Who cares about how large a NPM library is? the issue is what you send to your clients, not how monstrous is what you download once on the integration server.
If anyone really cared, they would fix the broken ecosystem that encourages people to redownload the same packages millions of times.
Picked a popular package at random, webpack. npm says version 5.88.2 released 3 months ago has 5,992,398 downloads in the last 7 days.
I don't know how anyone can look at that see it as anything other than a massive failure.
Fast connections and free bandwidth have caused people to completely ignore the fact that every time some CI pipeline runs, npm goes off and downloads 100MB of dependencies. Dependencies that haven't changed since the pipeline last ran 30 seconds ago.
npm could fix this by aggressively rate limiting clients that have already downloaded the same package multiple times, but I guess as long as the vc funding is paying the bandwidth bill it's not a problem, and those "millions of downloads" make you look good.
> Fast connections and free bandwidth have caused people to completely ignore the fact that every time some CI pipeline runs, npm goes off and downloads 100MB of dependencies. Dependencies that haven't changed since the pipeline last ran 30 seconds ago.
Maybe it's just me, but I've always thought it was well known best practice to cache your deps[0].
I'm pretty certain that this can be achieved with most CI/CD tools.
I've seen a lot of pipelines that simply don't bother. Or maybe they tried, but the caching isn't working and since the build works in the end no one notices an extra 30 seconds.
The vast majority of those are from CI on ephemeral cloud instances.
Do you think CI should not be run?
Or CI should be run, but not on ephemeral cloud instances?
Or CI should be run on ephemeral cloud instances, but the packages should be cached using a separate service from npmjs.com (e.g. S3)? If so, what makes this other service preferable?

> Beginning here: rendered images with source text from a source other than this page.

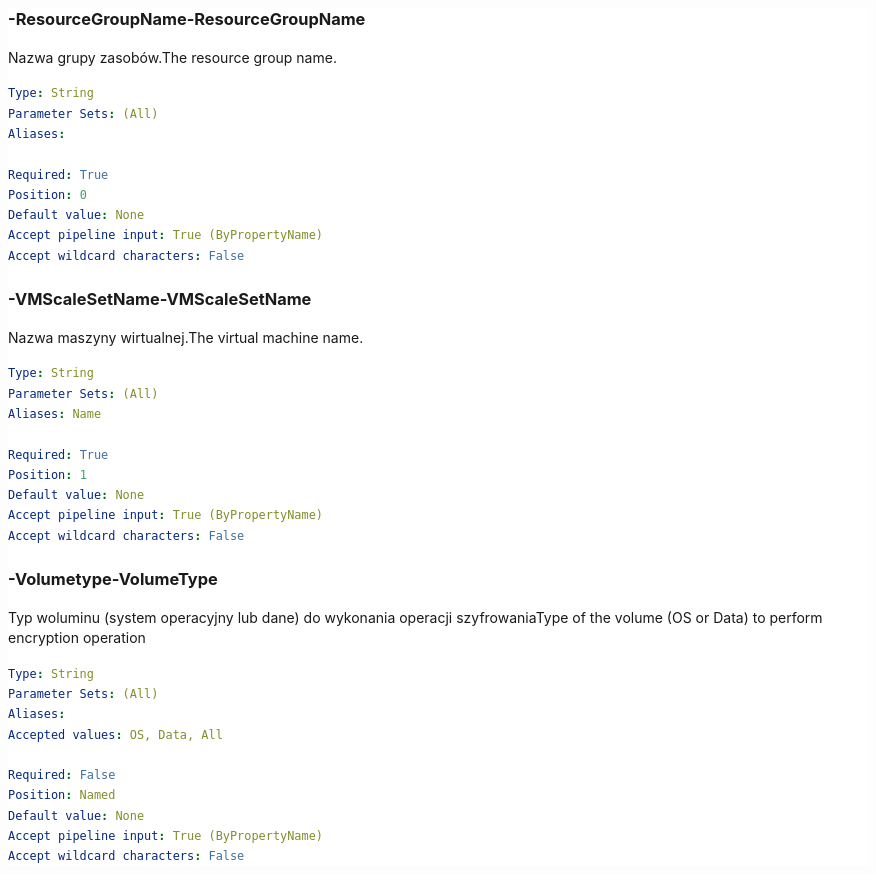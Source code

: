 ### <span data-ttu-id="cae3e-123">-ResourceGroupName</span><span class="sxs-lookup"><span data-stu-id="cae3e-123">-ResourceGroupName</span></span>
<span data-ttu-id="cae3e-124">Nazwa grupy zasobów.</span><span class="sxs-lookup"><span data-stu-id="cae3e-124">The resource group name.</span></span>

```yaml
Type: String
Parameter Sets: (All)
Aliases: 

Required: True
Position: 0
Default value: None
Accept pipeline input: True (ByPropertyName)
Accept wildcard characters: False
```

### <span data-ttu-id="cae3e-125">-VMScaleSetName</span><span class="sxs-lookup"><span data-stu-id="cae3e-125">-VMScaleSetName</span></span>
<span data-ttu-id="cae3e-126">Nazwa maszyny wirtualnej.</span><span class="sxs-lookup"><span data-stu-id="cae3e-126">The virtual machine name.</span></span>

```yaml
Type: String
Parameter Sets: (All)
Aliases: Name

Required: True
Position: 1
Default value: None
Accept pipeline input: True (ByPropertyName)
Accept wildcard characters: False
```

### <span data-ttu-id="cae3e-127">-Volumetype</span><span class="sxs-lookup"><span data-stu-id="cae3e-127">-VolumeType</span></span>
<span data-ttu-id="cae3e-128">Typ woluminu (system operacyjny lub dane) do wykonania operacji szyfrowania</span><span class="sxs-lookup"><span data-stu-id="cae3e-128">Type of the volume (OS or Data) to perform encryption operation</span></span>

```yaml
Type: String
Parameter Sets: (All)
Aliases: 
Accepted values: OS, Data, All

Required: False
Position: Named
Default value: None
Accept pipeline input: True (ByPropertyName)
Accept wildcard characters: False
```
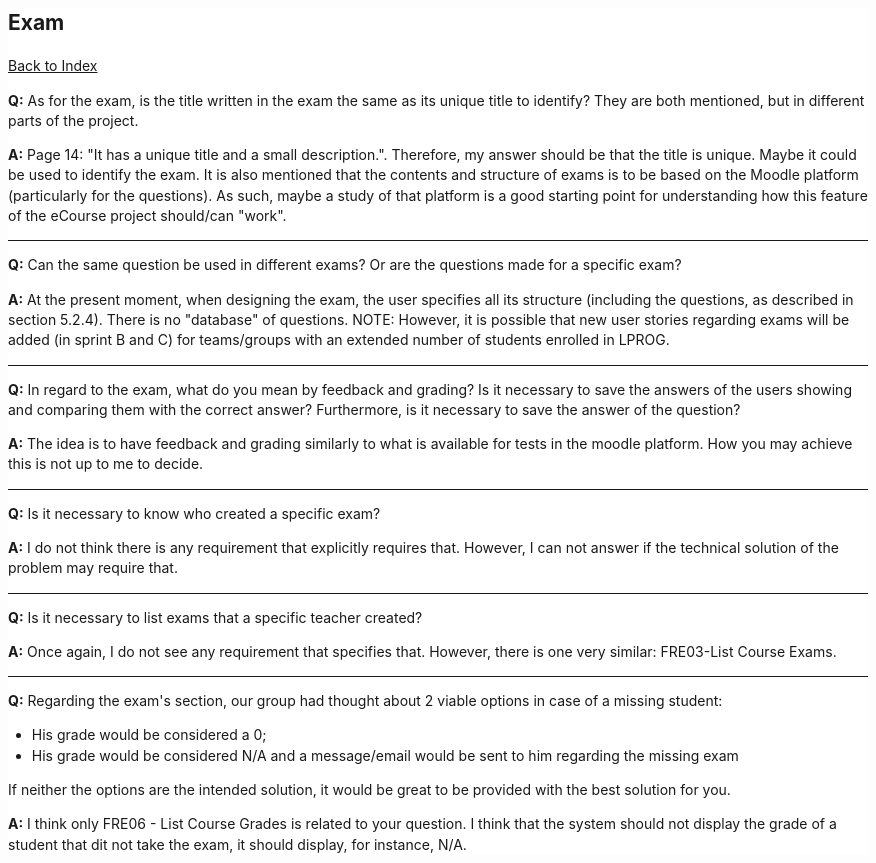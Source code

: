 ## Exam 
[Back to Index](#index)

**Q:** As for the exam, is the title written in the exam the same as its unique title to identify? They are both mentioned, but in different parts of the project.

**A:** Page 14: "It has a unique title and a small description.". Therefore, my answer should be that the title is unique. Maybe it could be used to identify the exam. It is also mentioned that the contents and structure of exams is to be based on the Moodle platform (particularly for the questions). As such, maybe a study of that platform is a good starting point for understanding how this feature of the eCourse project should/can "work".

---
**Q:** Can the same question be used in different exams? Or are the questions made for a specific exam?

**A:** At the present moment, when designing the exam, the user specifies all its structure (including the questions, as described in section 5.2.4). There is no "database" of questions. NOTE: However, it is possible that new user stories regarding exams will be added (in sprint B and C) for teams/groups with an extended number of students enrolled in LPROG.

---
**Q:** In regard to the exam, what do you mean by feedback and grading? Is it necessary to save the answers of the users showing and comparing them with the correct answer? Furthermore, is it necessary to save the answer of the question?

**A:** The idea is to have feedback and grading similarly to what is available for tests in the moodle platform. How you may achieve this is not up to me to decide.

---
**Q:** Is it necessary to know who created a specific exam?

**A:** I do not think there is any requirement that explicitly requires that. However, I can not answer if the technical solution of the problem may require that.

---
**Q:** Is it necessary to list exams that a specific teacher created?

**A:** Once again, I do not see any requirement that specifies that. However, there is one very similar: FRE03-List Course Exams.

---
**Q:** Regarding the exam's section, our group had thought about 2 viable options in case of a missing student:
- His grade would be considered a 0;
- His grade would be considered N/A and a message/email would be sent to him regarding the missing exam

If neither the options are the intended solution, it would be great to be provided with the best solution for you.

**A:** I think only FRE06 - List Course Grades is related to your question. I think that the system should not display the grade of a student that dit not take the exam, it should display, for instance, N/A.
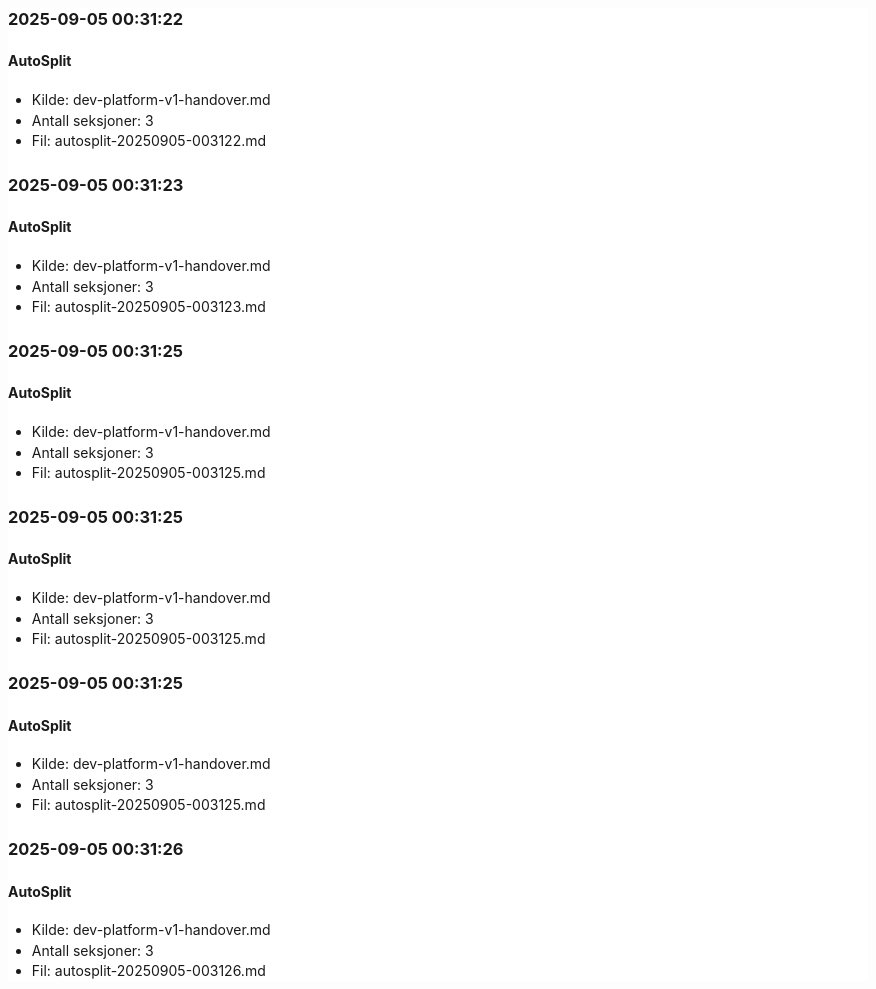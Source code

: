 


### 2025-09-05 00:31:22
#### AutoSplit
- Kilde: dev-platform-v1-handover.md
- Antall seksjoner: 3
- Fil: autosplit-20250905-003122.md




### 2025-09-05 00:31:23
#### AutoSplit
- Kilde: dev-platform-v1-handover.md
- Antall seksjoner: 3
- Fil: autosplit-20250905-003123.md




### 2025-09-05 00:31:25
#### AutoSplit
- Kilde: dev-platform-v1-handover.md
- Antall seksjoner: 3
- Fil: autosplit-20250905-003125.md




### 2025-09-05 00:31:25
#### AutoSplit
- Kilde: dev-platform-v1-handover.md
- Antall seksjoner: 3
- Fil: autosplit-20250905-003125.md




### 2025-09-05 00:31:25
#### AutoSplit
- Kilde: dev-platform-v1-handover.md
- Antall seksjoner: 3
- Fil: autosplit-20250905-003125.md




### 2025-09-05 00:31:26
#### AutoSplit
- Kilde: dev-platform-v1-handover.md
- Antall seksjoner: 3
- Fil: autosplit-20250905-003126.md


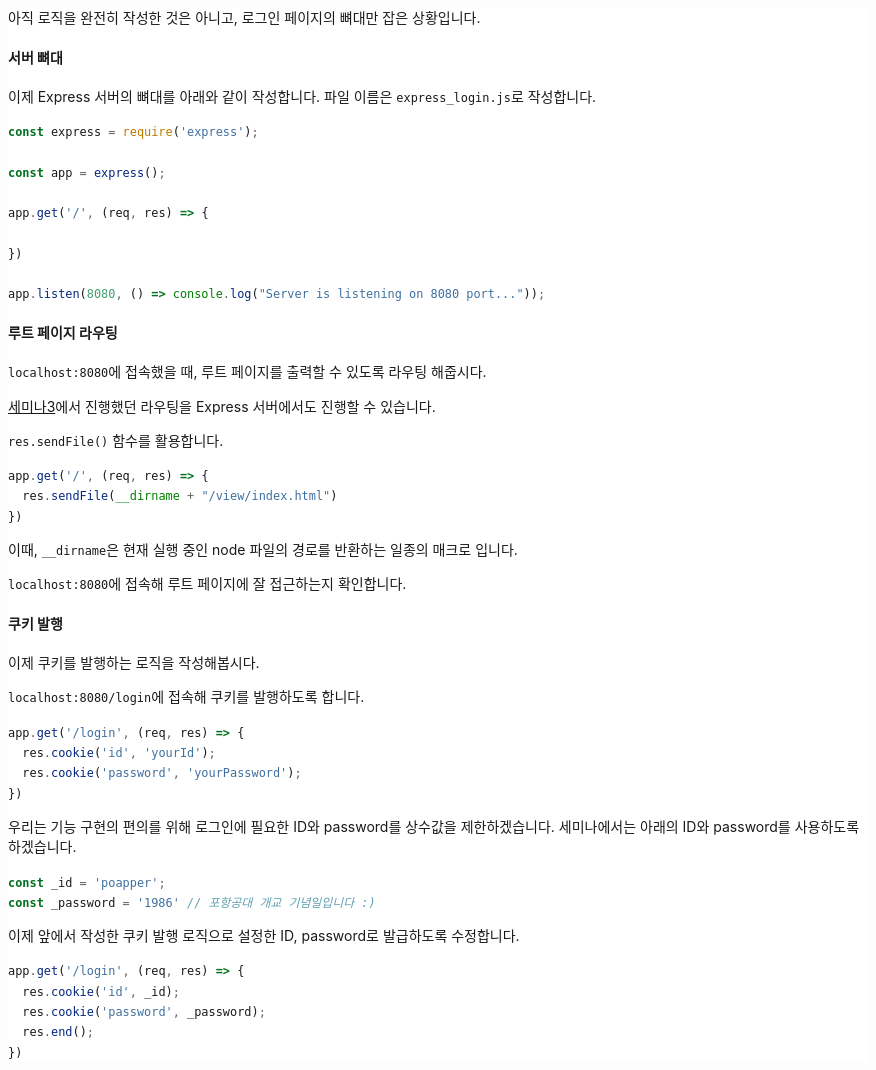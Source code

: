 아직 로직을 완전히 작성한 것은 아니고, 로그인 페이지의 뼈대만 잡은 상황입니다.

#### 서버 뼈대

이제 Express 서버의 뼈대를 아래와 같이 작성합니다. 파일 이름은 `express_login.js`로 작성합니다.

``` js
const express = require('express');

const app = express();

app.get('/', (req, res) => {
  
})

app.listen(8080, () => console.log("Server is listening on 8080 port..."));
```

#### 루트 페이지 라우팅

`localhost:8080`에 접속했을 때, 루트 페이지를 출력할 수 있도록 라우팅 해줍시다.

[세미나3](https://bluehorn07.github.io/poapper-backend/2020/10/31/BackEnd-Seminar3.html)에서 진행했던 라우팅을 Express 서버에서도 진행할 수 있습니다.

`res.sendFile()` 함수를 활용합니다.

``` js
app.get('/', (req, res) => {
  res.sendFile(__dirname + "/view/index.html")
})
```

이때, `__dirname`은 현재 실행 중인 node 파일의 경로를 반환하는 일종의 매크로 입니다.

`localhost:8080`에 접속해 루트 페이지에 잘 접근하는지 확인합니다.

#### 쿠키 발행

이제 쿠키를 발행하는 로직을 작성해봅시다.

`localhost:8080/login`에 접속해 쿠키를 발행하도록 합니다.

``` js
app.get('/login', (req, res) => {
  res.cookie('id', 'yourId');
  res.cookie('password', 'yourPassword');
})
```

우리는 기능 구현의 편의를 위해 로그인에 필요한 ID와 password를 상수값을 제한하겠습니다. 세미나에서는 아래의 ID와 password를 사용하도록 하겠습니다.

``` js
const _id = 'poapper';
const _password = '1986' // 포항공대 개교 기념일입니다 :)
```

이제 앞에서 작성한 쿠키 발행 로직으로 설정한 ID, password로 발급하도록 수정합니다.

``` js
app.get('/login', (req, res) => {
  res.cookie('id', _id);
  res.cookie('password', _password);
  res.end();
})
```
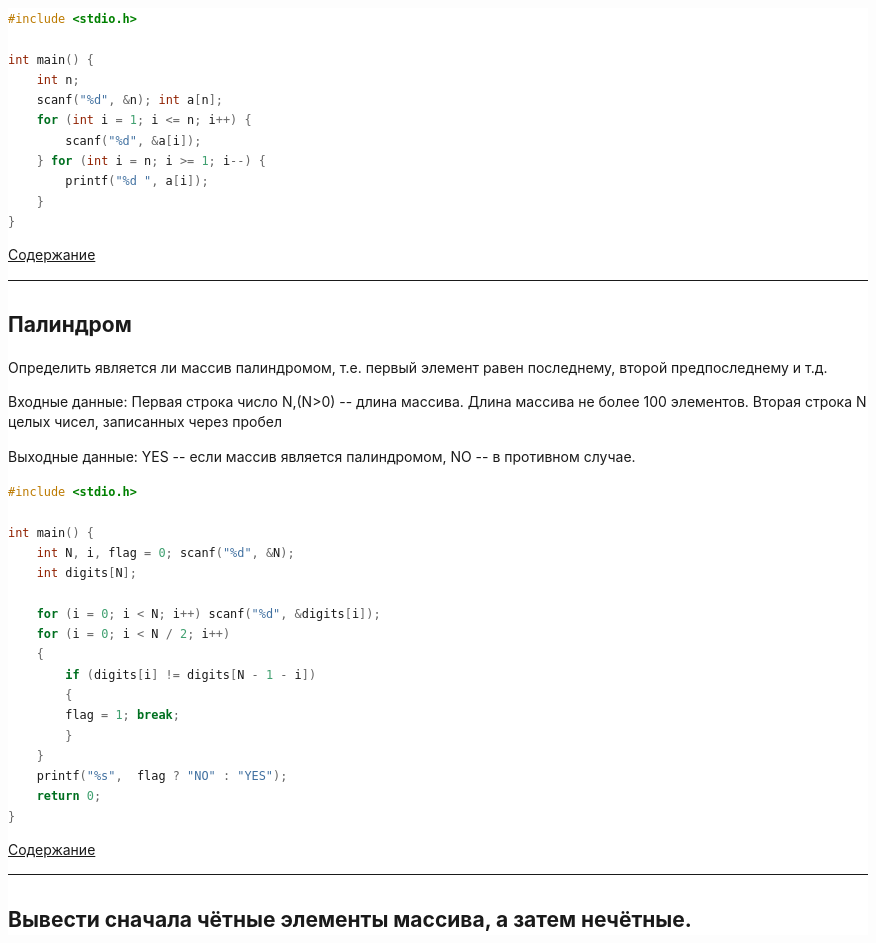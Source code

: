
 ```c
#include <stdio.h>

int main() {
    int n;
    scanf("%d", &n); int a[n];
    for (int i = 1; i <= n; i++) {
        scanf("%d", &a[i]);
    } for (int i = n; i >= 1; i--) {
        printf("%d ", a[i]);
    }
}
```

[Содержание](#содержание)

<hr>

## Палиндром
Определить является ли массив палиндромом, т.е. первый элемент равен последнему, второй предпоследнему и т.д.

Входные данные:
Первая строка число N,(N>0) -- длина массива. Длина массива не более 100 элементов. Вторая строка N  целых чисел, записанных через пробел

Выходные данные:
YES -- если массив является палиндромом, NO -- в противном случае.

```c
#include <stdio.h>

int main() {
    int N, i, flag = 0; scanf("%d", &N);
    int digits[N];

    for (i = 0; i < N; i++) scanf("%d", &digits[i]);
    for (i = 0; i < N / 2; i++)
    {
        if (digits[i] != digits[N - 1 - i])
        {
        flag = 1; break;
        }
    }
    printf("%s",  flag ? "NO" : "YES");
    return 0;
}
```

[Содержание](#содержание)

<hr>

## Вывести сначала чётные элементы массива, а затем нечётные.
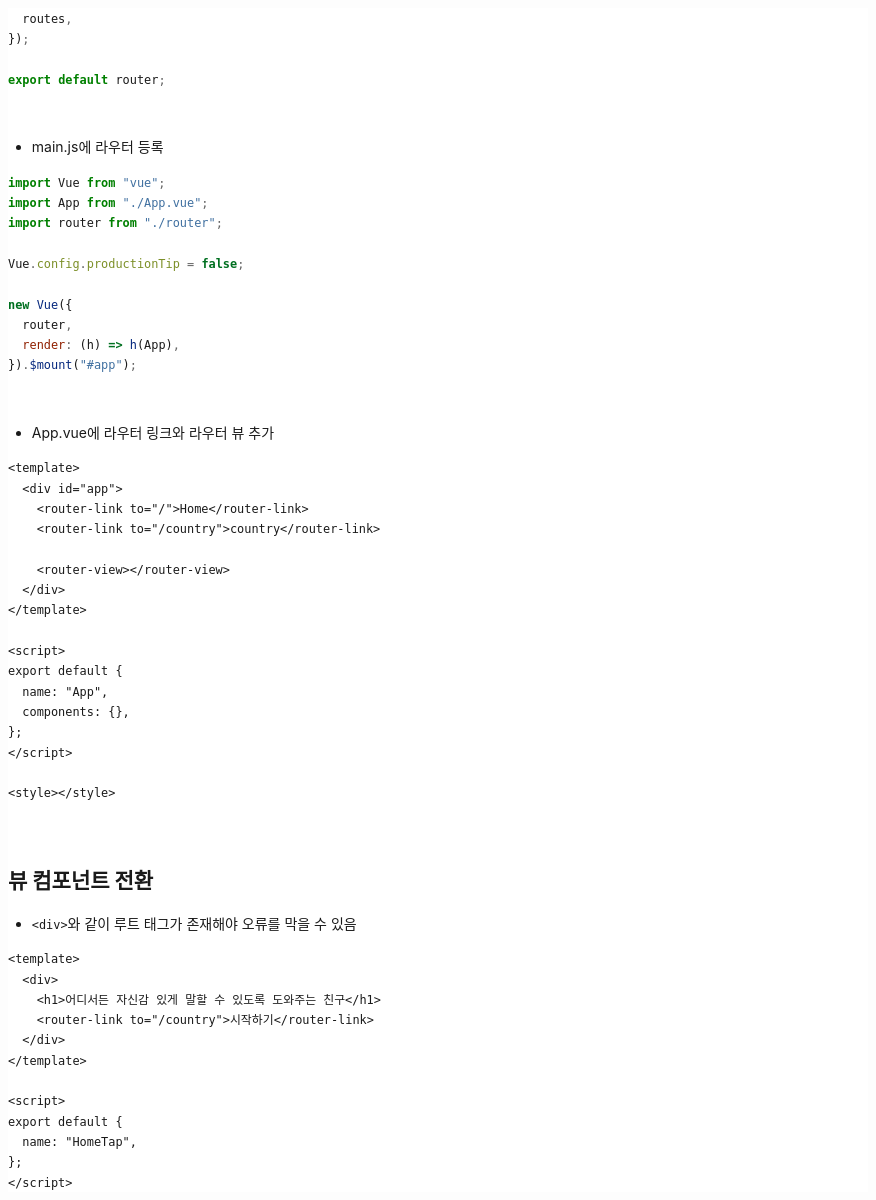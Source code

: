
 ```js
  routes,
});

export default router;
```

<br>

- main.js에 라우터 등록

```js
import Vue from "vue";
import App from "./App.vue";
import router from "./router";

Vue.config.productionTip = false;

new Vue({
  router,
  render: (h) => h(App),
}).$mount("#app");
```

<br>

- App.vue에 라우터 링크와 라우터 뷰 추가

```vue
<template>
  <div id="app">
    <router-link to="/">Home</router-link>
    <router-link to="/country">country</router-link>

    <router-view></router-view>
  </div>
</template>

<script>
export default {
  name: "App",
  components: {},
};
</script>

<style></style>
```

<br>

## 뷰 컴포넌트 전환

- `<div>`와 같이 루트 태그가 존재해야 오류를 막을 수 있음

```vue
<template>
  <div>
    <h1>어디서든 자신감 있게 말할 수 있도록 도와주는 친구</h1>
    <router-link to="/country">시작하기</router-link>
  </div>
</template>

<script>
export default {
  name: "HomeTap",
};
</script>

```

> Or CI should be run on ephemeral cloud instances, but the packages should be cached using a separate service from npmjs.com (e.g. S3)? If so, what makes this other service preferable?
Yes, you should vendor external dependencies.
A build should ideally not require internet access to complete.
> You've got a non-internet CI with non-internet source code repository with non-internet vendored dependencies??
Vendored dependencies are pulled down from an internal s3 bucket (and cached locally) before the build starts, the rest of the build runs with no internet access.
> In real terms that means a saving of around 1MB. That doesn’t sound like much, but at 4 million weekly downloads, that would save 4TB of bandwidth per week.
Yeah, who cares about 4TB/week? What is this, the '90s?!
I mean they care to some degree, if they _really_ cared presumably everything would be compressed with zstd and served to the more modern npm-cli installations, and npm-cli would refuse to upload binaries that are not explicitly allowlisted.
Lots. See the "npm node_modules blackhole" meme. For one practical reason, confirming the quality of the code in node_modules is so impossible a task it just isn't even attempted. So people are shipping code they have 0 knowledge of. For a paranoia-fueled reason, even devDep packages run the risk of being harmful (malware in the build process).